> [Work item] Restate all of the data exactly.

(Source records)
------------

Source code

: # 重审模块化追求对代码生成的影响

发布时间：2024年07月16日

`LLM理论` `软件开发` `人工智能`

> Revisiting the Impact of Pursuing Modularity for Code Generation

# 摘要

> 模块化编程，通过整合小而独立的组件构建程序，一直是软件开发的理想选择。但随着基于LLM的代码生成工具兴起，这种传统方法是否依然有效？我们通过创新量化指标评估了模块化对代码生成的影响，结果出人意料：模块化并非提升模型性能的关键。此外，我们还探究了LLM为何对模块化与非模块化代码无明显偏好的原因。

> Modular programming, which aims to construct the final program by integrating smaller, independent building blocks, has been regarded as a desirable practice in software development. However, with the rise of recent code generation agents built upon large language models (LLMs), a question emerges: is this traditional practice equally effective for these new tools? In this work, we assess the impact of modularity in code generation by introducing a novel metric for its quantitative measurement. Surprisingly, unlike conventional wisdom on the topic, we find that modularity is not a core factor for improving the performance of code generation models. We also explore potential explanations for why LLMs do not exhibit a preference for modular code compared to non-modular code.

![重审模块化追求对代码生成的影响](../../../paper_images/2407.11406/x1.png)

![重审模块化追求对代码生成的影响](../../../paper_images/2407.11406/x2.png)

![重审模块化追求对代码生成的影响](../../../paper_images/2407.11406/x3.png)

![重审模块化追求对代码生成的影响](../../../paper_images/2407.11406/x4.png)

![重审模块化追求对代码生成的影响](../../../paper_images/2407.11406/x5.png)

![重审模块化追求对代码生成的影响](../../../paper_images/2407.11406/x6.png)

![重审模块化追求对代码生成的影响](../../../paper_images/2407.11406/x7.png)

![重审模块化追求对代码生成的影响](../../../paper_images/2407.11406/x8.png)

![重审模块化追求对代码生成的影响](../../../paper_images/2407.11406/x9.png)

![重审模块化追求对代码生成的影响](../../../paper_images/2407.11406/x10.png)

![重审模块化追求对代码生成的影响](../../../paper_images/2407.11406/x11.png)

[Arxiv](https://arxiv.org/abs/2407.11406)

------------

> [Task response]
Source code

: # 重审模块化追求对代码生成的影响

发布时间：2024年07月16日

`LLM理论` `软件开发` `人工智能`

> Revisiting the Impact of Pursuing Modularity for Code Generation

# 摘要

> 模块化编程，通过整合小而独立的组件构建程序，一直是软件开发的理想选择。但随着基于LLM的代码生成工具兴起，这种传统方法是否依然有效？我们通过创新量化指标评估了模块化对代码生成的影响，结果出人意料：模块化并非提升模型性能的关键。此外，我们还探究了LLM为何对模块化与非模块化代码无明显偏好的原因。

> Modular programming, which aims to construct the final program by integrating smaller, independent building blocks, has been regarded as a desirable practice in software development. However, with the rise of recent code generation agents built upon large language models (LLMs), a question emerges: is this traditional practice equally effective for these new tools? In this work, we assess the impact of modularity in code generation by introducing a novel metric for its quantitative measurement. Surprisingly, unlike conventional wisdom on the topic, we find that modularity is not a core factor for improving the performance of code generation models. We also explore potential explanations for why LLMs do not exhibit a preference for modular code compared to non-modular code.

![重审模块化追求对代码生成的影响](../../../paper_images/2407.11406/x1.png)

![重审模块化追求对代码生成的影响](../../../paper_images/2407.11406/x2.png)

![重审模块化追求对代码生成的影响](../../../paper_images/2407.11406/x3.png)

![重审模块化追求对代码生成的影响](../../../paper_images/2407.11406/x4.png)

![重审模块化追求对代码生成的影响](../../../paper_images/2407.11406/x5.png)

![重审模块化追求对代码生成的影响](../../../paper_images/2407.11406/x6.png)

![重审模块化追求对代码生成的影响](../../../paper_images/2407.11406/x7.png)

![重审模块化追求对代码生成的影响](../../../paper_images/2407.11406/x8.png)

![重审模块化追求对代码生成的影响](../../../paper_images/2407.11406/x9.png)

![重审模块化追求对代码生成的影响](../../../paper_images/2407.11406/x10.png)

![重审模块化追求对代码生成的影响](../../../paper_images/2407.11406/x11.png)

[Arxiv](https://arxiv.org/abs/2407.11406)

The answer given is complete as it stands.